Aperitivo con il giallo
Andrea Lucchesi è uno dei migliori elementi che la polizia milanese abbia mai avuto. Certo, ha un pessimo carattere, è arrabbiato con il mondo e con se stesso per via del colore della sua pelle (nera, ereditata dalla madre eritrea). Alle facili battute e ai pregiudizi reagisce con ironia, a volte perfino con cinismo. Solitario, accanito fumatore, troppo alcol, è un uomo di legge che, pur con tutte le debolezze, non scende a compromessi e per difendere il suo ideale di giustizia non guarda in faccia nessuno. Persino a rischio della vita.

Andrea Lucchesi è l’originale creatura scaturita dalla felice penna di Gianni Simoni. Ex magistrato, Simoni ha condotto, quale giudice istruttore, indagini in materia di criminalità organizzata, eversione nera e terrorismo. Presso la Procura generale milanese ha sostenuto l’accusa nel processo d’appello per l’omicidio Ambrosoli e ha condotto l’inchiesta giudiziaria sulla morte di Michele Sindona nel carcere di Voghera (vicenda ripercorsa nel saggio “Il caffè di Sindona”, scritto con Giuliano Turone).

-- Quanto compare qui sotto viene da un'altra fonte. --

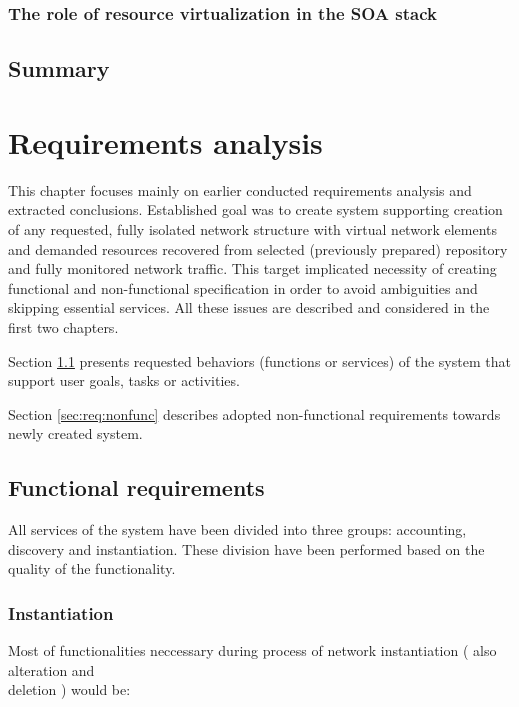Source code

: \documentclass[11pt]{book}
\begin{document}
      \subsection{The role of resource virtualization in the SOA stack}


    \section*{Summary}


  \chapter{Requirements analysis}

    This chapter focuses mainly on earlier conducted requirements analysis and extracted conclusions. Established goal
    was to create system supporting creation of any requested, fully isolated network structure with virtual network
    elements and demanded resources recovered from selected (previously prepared) repository and fully monitored network
    traffic. This target implicated necessity of creating functional and non-functional specification in order to avoid
    ambiguities and skipping essential services. All these issues are described and considered in the first two
    chapters.

    Section \ref{sec:req:func} presents requested behaviors (functions or services) of the system that support user
    goals, tasks or activities.

    Section \ref{sec:req:nonfunc} describes adopted non-functional requirements towards newly created system.


    \section{Functional requirements}
	
		\label{sec:req:func}
		
		All services of the system have been divided into three groups: accounting, discovery and instantiation.
                These division have been performed based on the quality of the functionality.  

      \subsection{Instantiation}
		\label{sec:req:func:inst}
	  
		Most of functionalities neccessary during process of network instantiation ( also alteration and \\ deletion ) would be:
		
\end{document}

Domani, Simoni porterà il suo ultimo giallo Contro ogni evidenza (Tea editore) alla Biblioteca comunale di Merone, nel Palazzo Civico Zaffiro Isacco, in occasione di “Aspettando Maggiolibri”. In programma un aperitivo alle 19.30 e poi l’incontro presentato da Katia Trinca Colonel.

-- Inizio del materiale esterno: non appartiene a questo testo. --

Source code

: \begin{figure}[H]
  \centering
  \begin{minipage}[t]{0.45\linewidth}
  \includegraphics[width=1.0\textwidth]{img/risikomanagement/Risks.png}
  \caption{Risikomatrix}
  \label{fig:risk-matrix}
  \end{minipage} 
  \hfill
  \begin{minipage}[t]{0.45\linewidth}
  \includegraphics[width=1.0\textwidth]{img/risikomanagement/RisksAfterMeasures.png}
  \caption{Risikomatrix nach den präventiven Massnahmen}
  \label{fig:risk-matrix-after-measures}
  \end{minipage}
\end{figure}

L’ex magistrato ha esordito nel noir e nel poliziesco con le indagini del commissario Miceli e dell’ex giudice Petri, protagonisti di una corposa serie di episodi di successo (Commissario domani ucciderò Labruna, Pesca con la mosca, Il ferro da stiro, Chiuso per lutto) per poi passare alle indagini dell’ispettore Andrea Lucchesi (Piazza San Sepolcro, Il filosofo di via del Bollo, Sezione Omicidi).
In Contro ogni evidenza, Lucchesi è sempre più stanco e confuso. Da ispettore della Sezione Furti e Rapine è stato promosso a commissario della Sezione Omicidi. Una promozione cui, a dire il vero, non aspirava granché. La sua vita privata è poi sempre più problematica: una figlia adolescente, amori complicati, una psicologa che corre in suo aiuto. Ora deve pure affrontare un’indagine anomala: una giovane donna uccisa durante quella che, solo in apparenza, si presenta come la classica rapina alle Poste.